*THE PROBLEM:* Look through the records and copy each line that has "ecommerce" in it.

*RECORDS PROVIDED:*
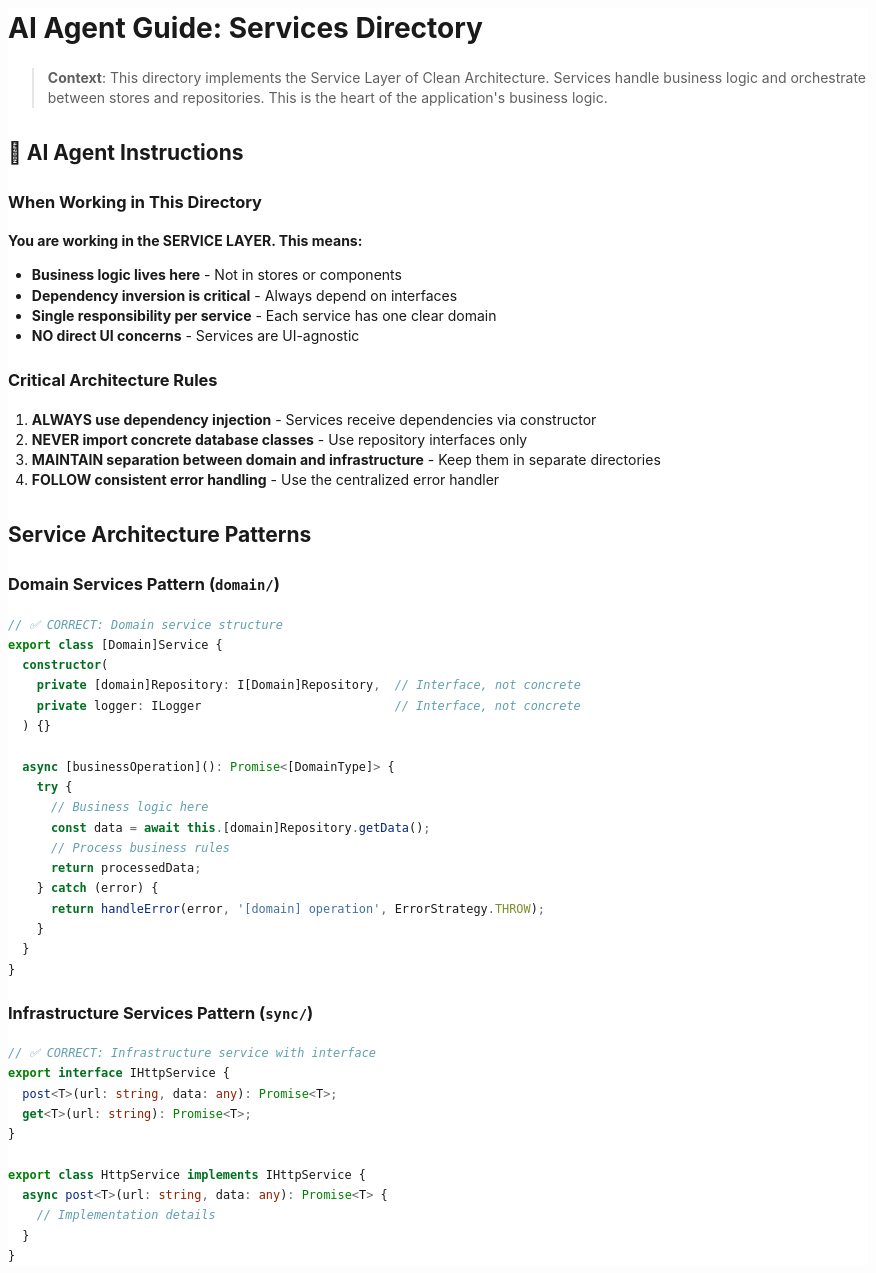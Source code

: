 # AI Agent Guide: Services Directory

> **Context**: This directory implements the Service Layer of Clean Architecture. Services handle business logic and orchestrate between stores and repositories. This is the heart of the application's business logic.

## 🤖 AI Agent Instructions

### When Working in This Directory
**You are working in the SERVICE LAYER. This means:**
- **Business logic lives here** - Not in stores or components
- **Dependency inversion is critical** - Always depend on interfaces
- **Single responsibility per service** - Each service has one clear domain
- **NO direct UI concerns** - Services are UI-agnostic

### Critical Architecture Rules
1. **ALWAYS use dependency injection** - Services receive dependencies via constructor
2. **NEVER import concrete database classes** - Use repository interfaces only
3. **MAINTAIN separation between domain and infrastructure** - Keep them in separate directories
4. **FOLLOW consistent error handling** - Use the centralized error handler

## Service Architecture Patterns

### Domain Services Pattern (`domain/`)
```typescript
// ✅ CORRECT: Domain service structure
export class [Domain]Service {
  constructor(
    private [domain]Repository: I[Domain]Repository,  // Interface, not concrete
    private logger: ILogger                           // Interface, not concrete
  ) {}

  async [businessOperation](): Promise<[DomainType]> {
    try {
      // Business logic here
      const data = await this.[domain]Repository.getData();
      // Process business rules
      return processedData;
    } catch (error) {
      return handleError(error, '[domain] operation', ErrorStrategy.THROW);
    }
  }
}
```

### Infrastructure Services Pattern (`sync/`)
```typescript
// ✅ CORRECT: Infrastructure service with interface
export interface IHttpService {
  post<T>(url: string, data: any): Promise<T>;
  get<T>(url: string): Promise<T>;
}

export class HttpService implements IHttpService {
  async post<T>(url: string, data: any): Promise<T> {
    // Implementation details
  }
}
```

* * *

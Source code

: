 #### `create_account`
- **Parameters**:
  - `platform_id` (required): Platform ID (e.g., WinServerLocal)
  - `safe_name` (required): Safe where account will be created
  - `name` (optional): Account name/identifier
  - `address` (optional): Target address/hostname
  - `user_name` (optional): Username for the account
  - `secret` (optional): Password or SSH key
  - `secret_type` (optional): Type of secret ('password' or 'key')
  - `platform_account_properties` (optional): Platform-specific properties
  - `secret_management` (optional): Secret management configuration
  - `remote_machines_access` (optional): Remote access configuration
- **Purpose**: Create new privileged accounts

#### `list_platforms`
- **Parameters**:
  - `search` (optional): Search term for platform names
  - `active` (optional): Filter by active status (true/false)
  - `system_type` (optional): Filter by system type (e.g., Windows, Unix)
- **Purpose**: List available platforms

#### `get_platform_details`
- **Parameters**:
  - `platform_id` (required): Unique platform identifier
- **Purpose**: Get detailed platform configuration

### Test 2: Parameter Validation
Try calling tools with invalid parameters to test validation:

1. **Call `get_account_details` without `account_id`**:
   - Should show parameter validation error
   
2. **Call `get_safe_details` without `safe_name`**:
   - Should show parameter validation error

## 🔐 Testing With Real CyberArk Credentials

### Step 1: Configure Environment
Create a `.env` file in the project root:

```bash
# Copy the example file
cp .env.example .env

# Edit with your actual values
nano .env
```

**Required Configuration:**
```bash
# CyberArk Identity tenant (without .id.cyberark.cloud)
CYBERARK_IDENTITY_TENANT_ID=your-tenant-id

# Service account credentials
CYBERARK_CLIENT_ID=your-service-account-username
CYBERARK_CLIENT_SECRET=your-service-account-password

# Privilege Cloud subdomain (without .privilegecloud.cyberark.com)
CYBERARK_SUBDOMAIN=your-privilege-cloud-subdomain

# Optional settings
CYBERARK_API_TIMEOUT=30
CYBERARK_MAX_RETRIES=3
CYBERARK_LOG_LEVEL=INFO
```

---

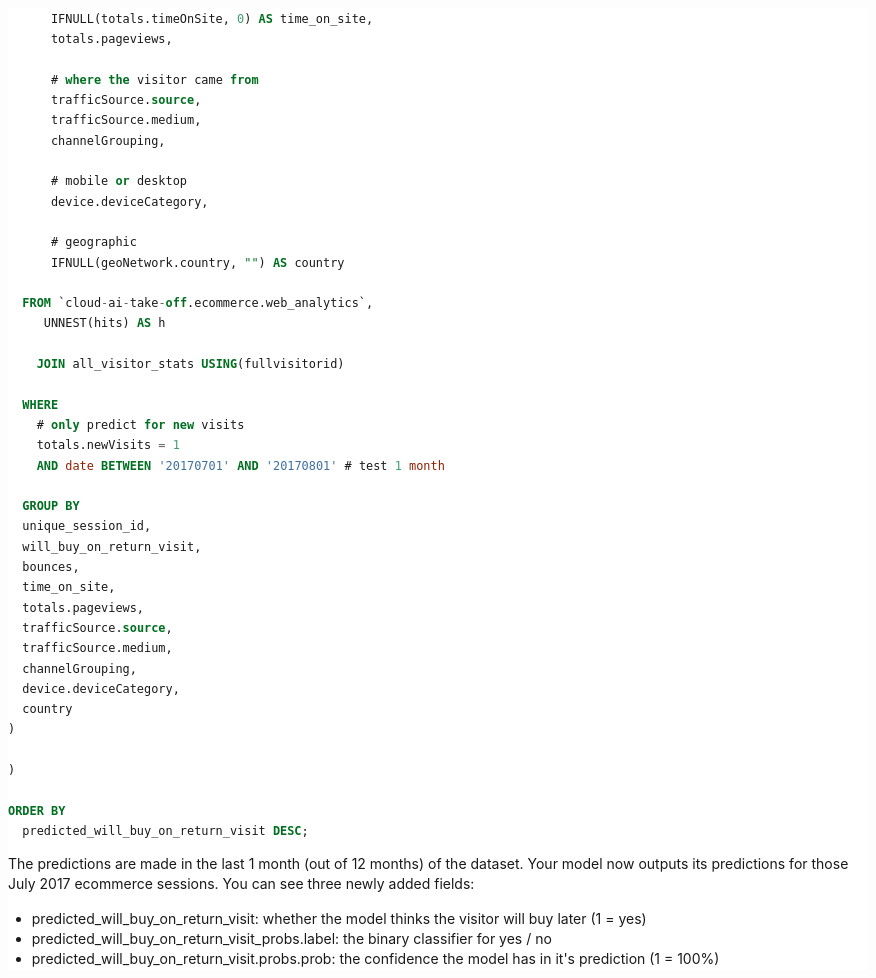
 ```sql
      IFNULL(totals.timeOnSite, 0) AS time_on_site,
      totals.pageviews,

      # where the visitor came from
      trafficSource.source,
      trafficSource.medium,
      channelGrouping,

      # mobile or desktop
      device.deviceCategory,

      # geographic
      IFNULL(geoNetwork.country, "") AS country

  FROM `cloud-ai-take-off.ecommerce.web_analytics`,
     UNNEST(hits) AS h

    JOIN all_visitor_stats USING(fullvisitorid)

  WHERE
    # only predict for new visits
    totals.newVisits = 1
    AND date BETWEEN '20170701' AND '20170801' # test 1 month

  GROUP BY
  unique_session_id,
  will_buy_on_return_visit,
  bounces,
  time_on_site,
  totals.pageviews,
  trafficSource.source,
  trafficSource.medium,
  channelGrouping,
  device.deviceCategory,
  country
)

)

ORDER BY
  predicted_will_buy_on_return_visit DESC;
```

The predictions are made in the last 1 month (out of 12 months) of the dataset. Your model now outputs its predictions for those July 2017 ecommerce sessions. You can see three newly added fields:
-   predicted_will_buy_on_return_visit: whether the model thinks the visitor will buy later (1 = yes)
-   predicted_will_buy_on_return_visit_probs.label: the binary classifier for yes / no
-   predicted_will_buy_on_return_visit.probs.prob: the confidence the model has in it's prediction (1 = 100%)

*EXERCISE RESULT:*
  FROM `cloud-ai-take-off.ecommerce.web_analytics`,
The predictions are made in the last 1 month (out of 12 months) of the dataset. Your model now outputs its predictions for those July 2017 ecommerce sessions. You can see three newly added fields:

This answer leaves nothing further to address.